Research begins with a problem that needs an answer or a question that captures the imagination. Research is a systematic way of asking questions, gathering data, and drawing conclusions. When one sees a client with a medical problem, the process of diagnosis and treatment is the same process as research. The problem oriented medical record uses the same process as does research, e.g., data gathering, problem lists, treatment plan, SOAP notes, and disposition. The process of research is even reflected in SOAP notes, e.g., subjective and objective data gathering, assessment of problem, and progress in problem resolution.

The basic research process has seven steps. The steps are:

1. Aware of a problem or interest in an area of inquiry.
2. Study of literature to learn what is already known about the problem or area, and if anyone has solved the problem (Called the literature review).
3. Formation of specific research questions.
4. Definition of variables and development of testable hypotheses.
5. Research design.
6. Data collection and data analysis.
7. Conclusions drawn regarding the truth of the hypotheses.

Every research study goes through these seven steps. Other researchers may define the process in fewer or more steps, but the process is universal.

Each research study is part of the larger process of theory building. Theory building is diagrammed in the figure below.

There is much new terminology to learn regarding the conduct of research. While many terms are in common use, there are unique terms used by some disciplines. This book has tried to focus on the process of research and to simplify what is a very complex area. In general the terminology used was taken from psychology, education and the health sciences. During subsequent courses you will likely encounter new names for concepts and processes introduced here. Please focus on the concepts of research and the terminology will take care of itself.

In Chapter One we begin our discussion of the research process with an overview. The subsequent chapters will expand on the details.

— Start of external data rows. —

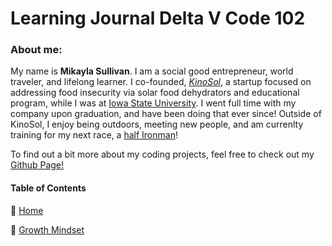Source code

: # Learning Journal Delta V Code 102

### About me:
My name is **Mikayla Sullivan**. I am a social good entrepreneur, world traveler, and lifelong learner.  I co-founded, *[KinoSol](https://www.getkinosol.com)*, a startup focused on addressing food insecurity via solar food dehydrators and educational program, while I was at [Iowa State University](https://www.iastate.edu). I went full time with my company upon graduation, and have been doing that ever since! Outside of KinoSol, I enjoy being outdoors, meeting new people, and am currenlty training for my next race, a [half Ironman](https://www.ironman.com/im703-des-moines)! 

To find out a bit more about my coding projects, feel free to check out my [Github Page!](https://mikaylasullivan.github.io/learning-journal/)

#### Table of Contents
🔹 [Home](/README.md)

🔹 [Growth Mindset](/growthmindset.md)

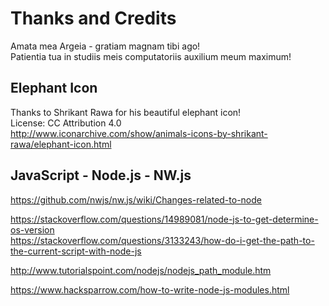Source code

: # Thanks and Credits

Amata mea Argeia - gratiam magnam tibi ago!  
Patientia tua in studiis meis computatoriis auxilium meum maximum!  

## Elephant Icon

Thanks to Shrikant Rawa for his beautiful elephant icon!  
License: CC Attribution 4.0  
http://www.iconarchive.com/show/animals-icons-by-shrikant-rawa/elephant-icon.html  

## JavaScript - Node.js - NW.js

https://github.com/nwjs/nw.js/wiki/Changes-related-to-node  

https://stackoverflow.com/questions/14989081/node-js-to-get-determine-os-version  
https://stackoverflow.com/questions/3133243/how-do-i-get-the-path-to-the-current-script-with-node-js  

http://www.tutorialspoint.com/nodejs/nodejs_path_module.htm  

https://www.hacksparrow.com/how-to-write-node-js-modules.html  
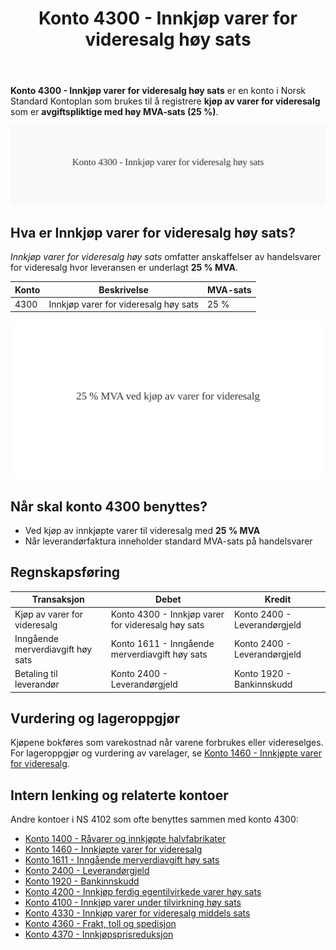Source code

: ﻿---
title: "Konto 4300 - Innkjøp varer for videresalg høy sats"
meta_title: "4300-innkjop-varer-for-videresalg-hoy-sats"
meta_description: '**Konto 4300 - Innkjøp varer for videresalg høy sats** er en konto i Norsk Standard Kontoplan som brukes til å registrere **kjøp av varer for videresalg** s...'
slug: 4300-innkjop-varer-for-videresalg-hoy-sats
type: blog
layout: pages/single
---

**Konto 4300 - Innkjøp varer for videresalg høy sats** er en konto i Norsk Standard Kontoplan som brukes til å registrere **kjøp av varer for videresalg** som er **avgiftspliktige med høy MVA-sats (25 %)**.

![Illustrasjon av konto 4300 Innkjøp varer for videresalg høy sats](4300-innkjop-varer-for-videresalg-hoy-sats-image.svg)

## Hva er Innkjøp varer for videresalg høy sats?

*Innkjøp varer for videresalg høy sats* omfatter anskaffelser av handelsvarer for videresalg hvor leveransen er underlagt **25 % MVA**.

| Konto | Beskrivelse                          | MVA-sats |
|-------|--------------------------------------|----------|
| 4300  | Innkjøp varer for videresalg høy sats | 25 %     |

![Høy MVA for videresalg](4300-mva-hoy-sats-videresalg.svg)

## Når skal konto 4300 benyttes?

* Ved kjøp av innkjøpte varer til videresalg med **25 % MVA**
* Når leverandørfaktura inneholder standard MVA-sats på handelsvarer

## Regnskapsføring

| Transaksjon                      | Debet                                            | Kredit                           |
|----------------------------------|--------------------------------------------------|----------------------------------|
| Kjøp av varer for videresalg     | Konto 4300 - Innkjøp varer for videresalg høy sats | Konto 2400 - Leverandørgjeld     |
| Inngående merverdiavgift høy sats| Konto 1611 - Inngående merverdiavgift høy sats    | Konto 2400 - Leverandørgjeld     |
| Betaling til leverandør          | Konto 2400 - Leverandørgjeld                      | Konto 1920 - Bankinnskudd        |

## Vurdering og lageroppgjør

Kjøpene bokføres som varekostnad når varene forbrukes eller videreselges. For lageroppgjør og vurdering av varelager, se [Konto 1460 - Innkjøpte varer for videresalg](/blogs/kontoplan/1460-innkjopte-varer-for-videresalg "Konto 1460 - Innkjøpte varer for videresalg").

## Intern lenking og relaterte kontoer

Andre kontoer i NS 4102 som ofte benyttes sammen med konto 4300:

* [Konto 1400 - Råvarer og innkjøpte halvfabrikater](/blogs/kontoplan/1400-raavarer-og-innkjopte-halvfabrikater "Konto 1400 - Råvarer og innkjøpte halvfabrikater")
* [Konto 1460 - Innkjøpte varer for videresalg](/blogs/kontoplan/1460-innkjopte-varer-for-videresalg "Konto 1460 - Innkjøpte varer for videresalg")
* [Konto 1611 - Inngående merverdiavgift høy sats](/blogs/kontoplan/1611-inngaaende-merverdiavgift-hoy-sats "Konto 1611 - Inngående merverdiavgift høy sats")
* [Konto 2400 - Leverandørgjeld](/blogs/kontoplan/2400-leverandorgjeld "Konto 2400 - Leverandørgjeld")
* [Konto 1920 - Bankinnskudd](/blogs/kontoplan/1920-bankinnskudd "Konto 1920 - Bankinnskudd")
* [Konto 4200 - Innkjøp ferdig egentilvirkede varer høy sats](/blogs/kontoplan/4200-innkjop-ferdig-egentilvirkede-varer-hoy-sats "Konto 4200 - Innkjøp ferdig egentilvirkede varer høy sats")
* [Konto 4100 - Innkjøp varer under tilvirkning høy sats](/blogs/kontoplan/4100-innkjop-varer-under-tilvirkning-hoy-sats "Konto 4100 - Innkjøp varer under tilvirkning høy sats")
* [Konto 4330 - Innkjøp varer for videresalg middels sats](/blogs/kontoplan/4330-innkjop-varer-for-videresalg-middels-sats "Konto 4330 - Innkjøp varer for videresalg middels sats")
* [Konto 4360 - Frakt, toll og spedisjon](/blogs/kontoplan/4360-frakt-toll-og-spedisjon "Konto 4360 - Frakt, toll og spedisjon")
* [Konto 4370 - Innkjøpsprisreduksjon](/blogs/kontoplan/4370-innkjopsprisreduksjon "Konto 4370 - Innkjøpsprisreduksjon")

Sherlock Holmes said that the art of deduction was based on observation and not just seeing. We all see things, but we usually do not organize what we see into patterns and draw conclusions based on our observations. Sherlock Holmes could tell if a person were a physician by the bulge of a stethoscope in his hat, if he had gone to China by the coloring of a tattoo, or what he was thinking by the objects his attention was focused on. Dr. John Watson was always amazed at Holmes' deductions, but said "When I hear you give your reasons the thing always appears to me to be so ridiculously simple that I could easily do it myself, though at each successive instance of your reasoning I am baffled, until you explain your process. And yet I believe that my eyes are as good as yours" (Doyle, 1975, p.2).

Indeed we all have good eyes, in that we can gather information from our surroundings, but we may not be skilled at drawing conclusions from our observations. Actually scientific reasoning uses both induction and deduction as organization processes. Induction is the process of linking facts to consequences, e.g., the stove is hot and if I touch it I will be burned. Deduction is based on using theories and facts to predict future conditions, e.g. a liquid will turn to a gas if it is heated sufficiently, therefore water over a fire will turn to steam. The double movement of reflective thought, a term attributed to the American philosopher, psychologist, and educator John Dewey, refers to the cognitive processes of reasoning used in problem-solving. Whether in science or everyday life problem-solving involves the movement back and forth from the empirical world of observation to the abstract world of hypothesis and theory via deductive and inductive reasoning. Everyday, clinical, and scientific problem-solving do not differ in essence.

Here is an everyday example: Suppose when you go home tonight you flip the light switch at the front door and the lamp does not come on. You think "The bulb has probably burned out." Replacing the bulb you find that the lamp still does not work. You then note that the plug has worked loose and plug it in snugly. The light comes on.

This seemingly trivial example can be analyzed to reveal the double movement of reflective thought. A simplified diagram of the process is in Table 1. You begin with an observation: When the switch was flipped, the light did not work. Using inductive reasoning, you hypothesize that the bulb has burned out. You deduce from the hypothesis that if the bulb is replaced the lamp will work. The prediction is not confirmed as the lamp still does not work. You then observe that the lamp is not snugly plugged in. Hypothesizing that the lamp will work if snugly plugged in, you test your prediction by plugging in the lamp and confirm your prediction.

You will find that scientists rarely will state that they have "proven" a hypothesis or theory. Rather, they will speak of "supporting" or "not supporting" a theory. In the above example, did we prove that the first bulb was not burned out? It is possible that the bulb was burned out and the lamp unplugged. Albert Einstein said that scientific reasoning is simply a refinement of everyday thinking.